Unions call four-day strike at Air France
14 June 2018
On Friday, Air France-KLM unions announced a four-day strike to last from June 23-26. The strike call comes after workers participated in 15 strike days between February 22 and May 8 to demand wage increases.
The call is the unions’ attempt to control rising anger at Air France. After the airline’s workers voted to reject a concessions contract negotiated by unions and management calling for a 7 percent wage increase over four years, while management had granted itself double-digit wage increases of up to 67 percent, union officials are afraid they might lose control of the situation. For this reason, they are calling a symbolic action.
In May, Air France unions and management organised a referendum on the proposed contract, hoping to secure a “Yes” vote and thus create conditions to end strike action. The French Democratic Labour Confederation (CFDT) had called for a “Yes.” Air France was proposing an immediate 2 percent raise plus a 5 percent raise in 2019-21, depending on the company’s profits.
However, some 55 percent of the workers voted the contract down, stunning the unions and forcing Air France-KLM CEO Jean-Marc Janaillac to resign on May 4. The unions then sabotaged the strike, calling for its immediate end, on the ludicrous pretext that Air France management had to be allowed a respite so it could concentrate on recruiting a new boss!
After Janaillac’s resignation, in a joint letter sent to Air France management, the unions wrote, “We will show we are responsible and not immediately call a strike.” They said they would continue asking for talks without mounting strike action, however, even after a new CEO was named: “That is why, for the time being, there is no scheduled date for strike action.”

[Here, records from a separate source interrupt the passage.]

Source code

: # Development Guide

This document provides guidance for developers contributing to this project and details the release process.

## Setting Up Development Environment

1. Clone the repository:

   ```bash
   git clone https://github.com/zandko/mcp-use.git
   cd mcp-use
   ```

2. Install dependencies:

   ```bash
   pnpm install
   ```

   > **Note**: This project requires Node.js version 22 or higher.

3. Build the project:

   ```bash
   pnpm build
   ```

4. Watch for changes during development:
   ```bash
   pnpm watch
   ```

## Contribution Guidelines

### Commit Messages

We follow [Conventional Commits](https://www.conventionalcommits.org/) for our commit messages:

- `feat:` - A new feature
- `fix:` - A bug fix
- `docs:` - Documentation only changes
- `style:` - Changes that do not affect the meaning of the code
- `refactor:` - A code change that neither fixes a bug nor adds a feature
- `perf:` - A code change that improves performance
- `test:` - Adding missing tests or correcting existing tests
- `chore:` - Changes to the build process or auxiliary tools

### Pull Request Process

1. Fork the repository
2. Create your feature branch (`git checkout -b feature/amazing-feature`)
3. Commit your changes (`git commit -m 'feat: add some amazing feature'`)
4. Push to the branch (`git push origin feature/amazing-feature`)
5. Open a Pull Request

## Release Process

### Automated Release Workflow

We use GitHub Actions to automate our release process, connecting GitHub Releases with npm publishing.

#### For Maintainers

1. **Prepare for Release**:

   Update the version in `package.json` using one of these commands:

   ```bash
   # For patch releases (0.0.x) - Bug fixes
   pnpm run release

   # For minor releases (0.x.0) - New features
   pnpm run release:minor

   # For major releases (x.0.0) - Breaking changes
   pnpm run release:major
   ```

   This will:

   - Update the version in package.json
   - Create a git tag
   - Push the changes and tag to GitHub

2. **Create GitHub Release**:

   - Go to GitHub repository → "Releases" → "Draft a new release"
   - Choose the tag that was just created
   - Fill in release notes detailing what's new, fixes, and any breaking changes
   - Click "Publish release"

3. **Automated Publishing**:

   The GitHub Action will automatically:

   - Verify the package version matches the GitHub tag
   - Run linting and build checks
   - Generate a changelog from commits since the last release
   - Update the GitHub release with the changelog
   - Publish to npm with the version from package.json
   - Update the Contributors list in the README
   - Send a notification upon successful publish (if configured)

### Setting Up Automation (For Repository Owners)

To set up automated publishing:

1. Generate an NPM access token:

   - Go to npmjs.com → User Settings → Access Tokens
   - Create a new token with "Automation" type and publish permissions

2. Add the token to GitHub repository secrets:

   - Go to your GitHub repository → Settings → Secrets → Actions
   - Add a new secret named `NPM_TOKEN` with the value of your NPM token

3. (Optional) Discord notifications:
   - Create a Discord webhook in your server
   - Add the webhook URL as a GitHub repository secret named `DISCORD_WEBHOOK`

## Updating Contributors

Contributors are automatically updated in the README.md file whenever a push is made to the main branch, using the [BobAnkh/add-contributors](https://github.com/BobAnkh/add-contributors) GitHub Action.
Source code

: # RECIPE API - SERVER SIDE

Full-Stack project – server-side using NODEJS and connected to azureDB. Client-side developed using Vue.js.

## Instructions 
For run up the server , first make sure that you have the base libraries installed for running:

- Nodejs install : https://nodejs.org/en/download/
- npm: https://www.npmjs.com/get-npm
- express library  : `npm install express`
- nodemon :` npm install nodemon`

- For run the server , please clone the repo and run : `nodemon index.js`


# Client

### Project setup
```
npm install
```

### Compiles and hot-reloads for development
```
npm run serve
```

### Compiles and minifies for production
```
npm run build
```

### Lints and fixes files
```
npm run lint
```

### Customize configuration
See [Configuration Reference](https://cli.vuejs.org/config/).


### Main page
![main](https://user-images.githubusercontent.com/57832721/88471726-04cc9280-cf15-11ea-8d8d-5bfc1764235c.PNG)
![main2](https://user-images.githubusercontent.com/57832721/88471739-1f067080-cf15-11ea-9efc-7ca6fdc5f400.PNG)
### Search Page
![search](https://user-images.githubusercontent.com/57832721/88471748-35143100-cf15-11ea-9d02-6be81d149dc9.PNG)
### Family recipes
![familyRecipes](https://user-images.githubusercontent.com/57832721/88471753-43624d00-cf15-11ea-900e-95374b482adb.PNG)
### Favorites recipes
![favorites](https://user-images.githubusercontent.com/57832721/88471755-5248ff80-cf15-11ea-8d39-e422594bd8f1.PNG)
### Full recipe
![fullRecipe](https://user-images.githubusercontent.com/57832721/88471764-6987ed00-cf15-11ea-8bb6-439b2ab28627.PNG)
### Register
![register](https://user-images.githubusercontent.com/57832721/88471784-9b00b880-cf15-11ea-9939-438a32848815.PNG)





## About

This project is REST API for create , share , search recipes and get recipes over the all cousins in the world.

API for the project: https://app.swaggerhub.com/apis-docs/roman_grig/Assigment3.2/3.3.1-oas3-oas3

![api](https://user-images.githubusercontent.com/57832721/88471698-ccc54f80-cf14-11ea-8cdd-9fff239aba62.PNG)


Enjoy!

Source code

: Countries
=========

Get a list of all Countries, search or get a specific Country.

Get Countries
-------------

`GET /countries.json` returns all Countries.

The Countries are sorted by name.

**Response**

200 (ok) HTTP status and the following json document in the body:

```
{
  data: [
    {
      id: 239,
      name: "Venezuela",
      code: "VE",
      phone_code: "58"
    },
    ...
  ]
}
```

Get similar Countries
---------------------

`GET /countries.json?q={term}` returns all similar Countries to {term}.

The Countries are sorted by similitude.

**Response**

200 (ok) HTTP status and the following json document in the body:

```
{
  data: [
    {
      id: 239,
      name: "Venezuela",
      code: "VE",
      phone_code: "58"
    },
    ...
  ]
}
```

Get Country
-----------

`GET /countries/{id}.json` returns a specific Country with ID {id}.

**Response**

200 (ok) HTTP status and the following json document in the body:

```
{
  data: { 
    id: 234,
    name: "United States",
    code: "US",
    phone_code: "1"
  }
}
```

But now, the unions have changed course and told management they cannot wait, fearing wildcat actions could erupt across the company. Karine Monségu, co-general secretary at CGT-Air France, said: “On the ground, people are angry. The workers want to go back to war. Management has to understand it can’t ignore the workers.”
At the same time, the airline’s unions are demanding to meet with management as soon as possible, to restart talks before walkouts begin.
Air France-KLM management plans to present “actions and measures” today at the central works committee meeting. According to Libération, “They indicate that management’s new wage proposal only includes a 3.65 percent wage extension payable in three instalments and spread out until February.” Like the last contract voted down by the workers, this is far below what workers are demanding.
Air France management is counting on the unions to bludgeon workers into accepting the contract. In a letter to the Air France unions, interim CEO Anne-Marie Couderc wrote: “Concrete responses must be provided … we must make sure the coming weeks will be useful in addressing the concerns that have been expressed.”
The unions, terrified by the growing opposition, demanded to meet earlier with management to find a new deal to peddle to the workers. “Why wait for June 14?” asked Philippe Evain, head of the National Union of Airline Pilots (SNPL). He claimed that the delay in scheduling talks “is profoundly damaging to the company… This wait-and-see approach is scandalous.”
Similarly, at the Stalinist CGT, Monségu asserted, “Management must urgently organise a meeting with us.”
Militancy and social anger are rising among workers in France and internationally. However, the only way to struggle against social and wage austerity is to break the stranglehold over workers’ struggles maintained by the trade unions, backed by petty-bourgeois politicians like Jean-Luc Mélenchon and the New Anti-capitalist Party. The construction of a network of rank-and-file committees in the workplaces must serve to take control of the strikes out of the hands of the unions and unify the different strikes against the policies and regime of French president Emmanuel Macron.
Air France workers have already passed through important experiences. The union bureaucracies have done everything to strangle strikes after having negotiated contracts that accepted wage cuts, job cuts and attacks on working conditions.
In 2014, Air France pilots launched a strike against cuts to wages and benefits as Air France tried to found a low-cost subsidiary, Transavia, to transfer staff toward lower-wage positions. After two weeks of a powerful strike, Air France was financially on its knees, and the pilots were on the verge of victory.
Precisely at this time, terrified by the prospect of a victory that would encourage militancy far more broadly, the unions called off strike action. “It is our duty to preserve the future of our company and to tend to its wounds, before irreversible damage is caused,” the unions declared in a joint statement.
The unions did not object to a collapse in wages. What they feared was a victory of the workers, which they were determined to avoid in order to boost profits and discourage broader strike action in France and in airlines across Europe.
The only viable perspective is to fight to unify the struggles of the working class and develop them independently of the trade unions. Not only at Air France, but among rail workers, public sector workers and retail workers, strikes have been called against job and wage cuts. It is only by turning these actions into a political struggle against Macron that workers can take forward their struggles and prepare a real victory.